**Required action**
Apart from the images, every record below must be given again without alteration.

Extracted data entries:
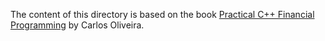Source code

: The content of this directory is based on the book <a href="https://link.springer.com/book/10.1007/978-1-4302-6716-4" target="_blank">Practical C++ Financial Programming</a> by Carlos Oliveira.
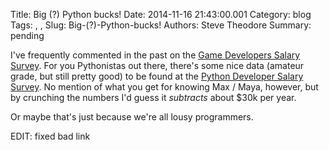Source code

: Title: Big (?) Python bucks!
Date: 2014-11-16 21:43:00.001
Category: blog
Tags: , , 
Slug: Big-(?)-Python-bucks!
Authors: Steve Theodore
Summary: pending

I've frequently commented in the past on the [Game Developers Salary Survey](http://www.gamasutra.com/view/news/221533/Game_Developer_Salary_Survey_2014_The_results_are_in.php).  For you Pythonistas out there, there's some nice data (amateur grade, but still pretty good) to be found at the [Python Developer Salary Survey](http://nbviewer.ipython.org/github/agilevic/pystreet/blob/master/notebooks/PyStreet%20Python%20Developer%20Salary%20Survey%20Results.ipynb).  No mention of what you get for knowing Max / Maya, however, but by crunching the numbers I'd guess it _subtracts_ about $30k per year.   
  
Or maybe that's just because we're all lousy programmers.  
  
EDIT: fixed bad link  
  
  


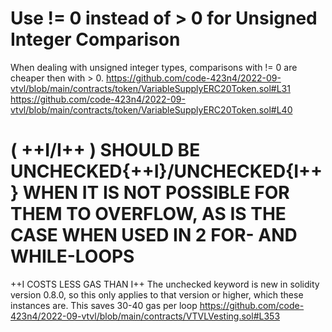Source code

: # Use != 0 instead of > 0 for Unsigned Integer Comparison
When dealing with unsigned integer types, comparisons with != 0 are cheaper then with > 0.
https://github.com/code-423n4/2022-09-vtvl/blob/main/contracts/token/VariableSupplyERC20Token.sol#L31
https://github.com/code-423n4/2022-09-vtvl/blob/main/contracts/token/VariableSupplyERC20Token.sol#L40
#  ( ++I/I++ ) SHOULD BE UNCHECKED{++I}/UNCHECKED{I++} WHEN IT IS NOT POSSIBLE FOR THEM TO OVERFLOW, AS IS THE CASE WHEN USED IN 2  FOR- AND WHILE-LOOPS
++I COSTS LESS GAS THAN I++
The unchecked keyword is new in solidity version 0.8.0, so this only applies to that version or higher, which these instances are. This saves 30-40 gas per loop
https://github.com/code-423n4/2022-09-vtvl/blob/main/contracts/VTVLVesting.sol#L353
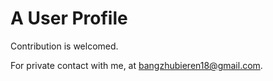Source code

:# A User Profile

Contribution is welcomed.

For private contact with me, at bangzhubieren18@gmail.com.
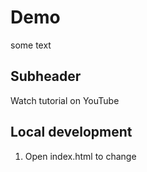 # Demo

some text

## Subheader

Watch tutorial on YouTube

## Local development

1. Open index.html to change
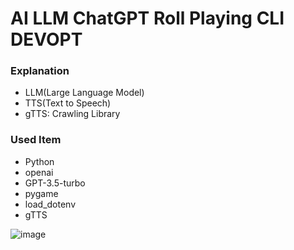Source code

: # AI LLM ChatGPT Roll Playing CLI DEVOPT

### Explanation
- LLM(Large Language Model)
- TTS(Text to Speech)
- gTTS: Crawling Library
  
### Used Item
- Python 
- openai
- GPT-3.5-turbo
- pygame
- load_dotenv
- gTTS

![image](https://github.com/SeungIlJang/AI_LLM_ChatGPT_Role_Playing_CLI/assets/45052948/80f9a84b-7b1e-4118-be7f-0b569c3d53bd)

**Exercise response**
Source code

: The content of this directory is based on the book <a href="https://link.springer.com/book/10.1007/978-1-4302-6716-4" target="_blank">Practical C++ Financial Programming</a> by Carlos Oliveira.
Source code

: Title: Big (?) Python bucks!
Date: 2014-11-16 21:43:00.001
Category: blog
Tags: , , 
Slug: Big-(?)-Python-bucks!
Authors: Steve Theodore
Summary: pending

I've frequently commented in the past on the [Game Developers Salary Survey](http://www.gamasutra.com/view/news/221533/Game_Developer_Salary_Survey_2014_The_results_are_in.php).  For you Pythonistas out there, there's some nice data (amateur grade, but still pretty good) to be found at the [Python Developer Salary Survey](http://nbviewer.ipython.org/github/agilevic/pystreet/blob/master/notebooks/PyStreet%20Python%20Developer%20Salary%20Survey%20Results.ipynb).  No mention of what you get for knowing Max / Maya, however, but by crunching the numbers I'd guess it _subtracts_ about $30k per year.   
  
Or maybe that's just because we're all lousy programmers.  
  
EDIT: fixed bad link  
  
  


Source code

: # Use != 0 instead of > 0 for Unsigned Integer Comparison
When dealing with unsigned integer types, comparisons with != 0 are cheaper then with > 0.
https://github.com/code-423n4/2022-09-vtvl/blob/main/contracts/token/VariableSupplyERC20Token.sol#L31
https://github.com/code-423n4/2022-09-vtvl/blob/main/contracts/token/VariableSupplyERC20Token.sol#L40
#  ( ++I/I++ ) SHOULD BE UNCHECKED{++I}/UNCHECKED{I++} WHEN IT IS NOT POSSIBLE FOR THEM TO OVERFLOW, AS IS THE CASE WHEN USED IN 2  FOR- AND WHILE-LOOPS
++I COSTS LESS GAS THAN I++
The unchecked keyword is new in solidity version 0.8.0, so this only applies to that version or higher, which these instances are. This saves 30-40 gas per loop
https://github.com/code-423n4/2022-09-vtvl/blob/main/contracts/VTVLVesting.sol#L353
Source code

:# A User Profile

Contribution is welcomed.

For private contact with me, at bangzhubieren18@gmail.com.
 # Demo

some text

## Subheader

Watch tutorial on YouTube

## Local development

1. Open index.html to change
Source code

: # AI LLM ChatGPT Roll Playing CLI DEVOPT

### Explanation
- LLM(Large Language Model)
- TTS(Text to Speech)
- gTTS: Crawling Library
  
### Used Item
- Python 
- openai
- GPT-3.5-turbo
- pygame
- load_dotenv
- gTTS

![image](https://github.com/SeungIlJang/AI_LLM_ChatGPT_Role_Playing_CLI/assets/45052948/80f9a84b-7b1e-4118-be7f-0b569c3d53bd)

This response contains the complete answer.